The 1983 disappearance of Emanuel Orlandi, whose father was a minor official in the Prefecture of the Papal Household and whose family lived in a Vatican apartment near the Swiss Guard barracks, has over the years become a magnet for speculation and conspiracy theories. The case has been linked variously to the 1981 assassination attempt on St. John Paul II, the Vatican banking scandals of the 1980s, alleged Vatican-Mafia ties, and rumors of a pedophile ring operating within the Vatican.

The popularity of a 2022 Netflix documentary about the Orlandi affair, titled “Vatican Girl,” led to renewed pressure on both civil and church authorities to revisit the case, culminating in a January 2023 announcement by the Vatican’s top prosecutor, veteran Italian lawyer Alessandro Diddi, that his office would open an investigation.

Orlandi and the family’s lawyer, Laura Sgrò, welcomed the development at the time. In April 2023, Orlandi held an eight-hour meeting with Diddi during which, among other things, he handed over a dossier of information he had collected over the years, including a list of senior Vatican staff he had said should be interviewed.

“I am satisfied because I have finally been able to explain all the things that need to be investigated,” Orlandi said after that session. “Diddi assured me that he wants to find out the truth, without discounts for anyone.”

However, that optimism proved short-lived.

Just two months later, Diddi appeared before an Italian Senate committee to oppose the establishment of a parliamentary investigation, a move strongly advocated by Orlandi.

“I believe that at this point it would be a dangerous breach of the integrity of the investigations already underway to launch a third investigation that follows a different logic and methods to those of the judicial authorities,” Diddi told the Senate.

“Too much interest from public opinion could pollute the integrity of the work we do in collaboration with the Rome Public Prosecutor,” he said.

Those statements did not sit well with Orlandi, who urged parliament to affirm his independence in pursuing his own investigation.
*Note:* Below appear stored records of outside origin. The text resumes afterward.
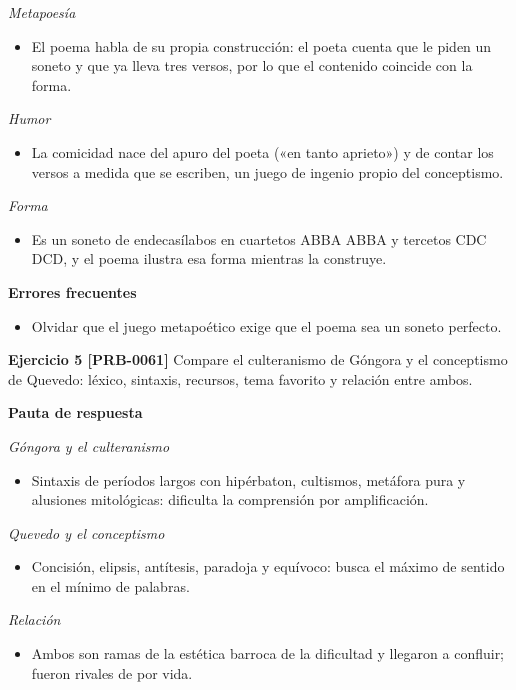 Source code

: \documentclass{book}
\begin{document}
\noindent\textit{Metapoesía}
\begin{itemize}
\item El poema habla de su propia construcción: el poeta cuenta que le piden un soneto y que ya lleva tres versos, por lo que el contenido coincide con la forma.
\end{itemize}

\noindent\textit{Humor}
\begin{itemize}
\item La comicidad nace del apuro del poeta («en tanto aprieto») y de contar los versos a medida que se escriben, un juego de ingenio propio del conceptismo.
\end{itemize}

\noindent\textit{Forma}
\begin{itemize}
\item Es un soneto de endecasílabos en cuartetos ABBA ABBA y tercetos CDC DCD, y el poema ilustra esa forma mientras la construye.
\end{itemize}

\noindent\textbf{Errores frecuentes}
\begin{itemize}
\item Olvidar que el juego metapoético exige que el poema sea un soneto perfecto.
\end{itemize}

\noindent\textbf{Ejercicio 5 [PRB-0061]}
Compare el culteranismo de Góngora y el conceptismo de Quevedo: léxico, sintaxis, recursos, tema favorito y relación entre ambos.


\noindent\textbf{Pauta de respuesta}

\noindent\textit{Góngora y el culteranismo}
\begin{itemize}
\item Sintaxis de períodos largos con hipérbaton, cultismos, metáfora pura y alusiones mitológicas: dificulta la comprensión por amplificación.
\end{itemize}

\noindent\textit{Quevedo y el conceptismo}
\begin{itemize}
\item Concisión, elipsis, antítesis, paradoja y equívoco: busca el máximo de sentido en el mínimo de palabras.
\end{itemize}

\noindent\textit{Relación}
\begin{itemize}
\item Ambos son ramas de la estética barroca de la dificultad y llegaron a confluir; fueron rivales de por vida.
\end{itemize}
\end{document}
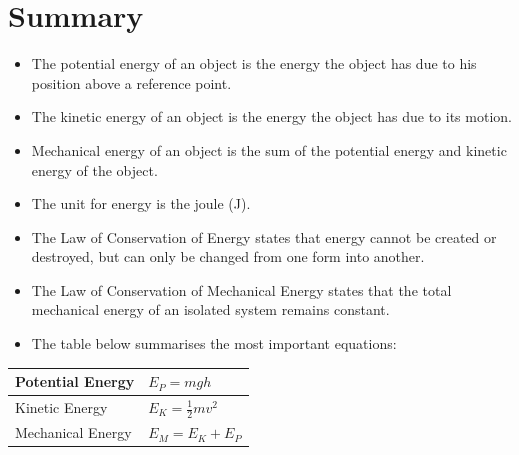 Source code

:             \section*{Summary}
            \nopagebreak
      \label{m38786*id70947}\begin{itemize}[noitemsep]
            \label{m38786*uid111}\item The potential energy of an object is the energy the object has due to his position above a reference point.
\label{m38786*uid112}\item The kinetic energy of an object is the energy the object has due to its motion.
\label{m38786*uid113}\item Mechanical energy of an object is the sum of the potential energy and kinetic energy of the object.
\label{m38786*uid114}\item The unit for energy is the joule (J).
\label{m38786*uid115}\item The Law of Conservation of Energy states that energy cannot be created or destroyed, but can only be changed from one form into another.
\label{m38786*uid116}\item The Law of Conservation of Mechanical Energy states that the total mechanical energy of an isolated system remains constant.
\label{m38786*uid117}\item The table below summarises the most important equations:
\end{itemize}
          \begin{table}[H]
        \begin{center}
      \label{m38786*id71092}
    \noindent
      \begin{tabular}{|l|l|}\hline
        Potential Energy &
                ${E}_{P}=mgh$
             \\ \hline
        Kinetic Energy &
                ${E}_{K}=\frac{1}{2}m{v}^{2}$
              \\ \hline
        Mechanical Energy &
                ${E}_{M}={E}_{K}+{E}_{P}$
            \\ \hline
    \end{tabular}
      \end{center}
\end{table}
    \par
As more time passed without any indication of new findings from the Vatican, Orlandi became publicly critical.

“The pope has the power to bring forward whatever is out there, so it’s not just a matter of saying ‘open a file and investigate.’ If he wanted to, Pope Francis has the power to impose (disclosure), and I’m sure everyone would appreciate that,” Orlandi said in the fall of 2023.

In January of the following year, the month in which Orlandi organizes an annual sit-in to commemorate his sister’s birthday on January 14, he called Diddi’s investigation a “farce.”

His comments in Sicily therefore fit with the growing lack of trust between the Vatican under Pope Francis and the Orlandi family, although Pietro insists the family will persevere.

“We will never accept my sister’s disappearance,” he told the gathering in Sicily. “We will continue to fight to know the truth.”

During the parliamentary committee’s most recent hearing, former Roman prosecutor Giancarlo Capaldo, who investigated Orlandi’s disappearance in the 1980s, suggested that the late Rome Mafia boss Enrico De Pedis, better known as “Renatino,” may have been involved for “a personal motive.”

Over the years, rumors have linked De Pedis to the case for other reasons, sometimes involving Pope John Paul II and the Vatican bank. Capaldo, however, dismissed such theories, suggesting that he merely facilitated the transfer of Emanuela from her original kidnappers to other unidentified parties.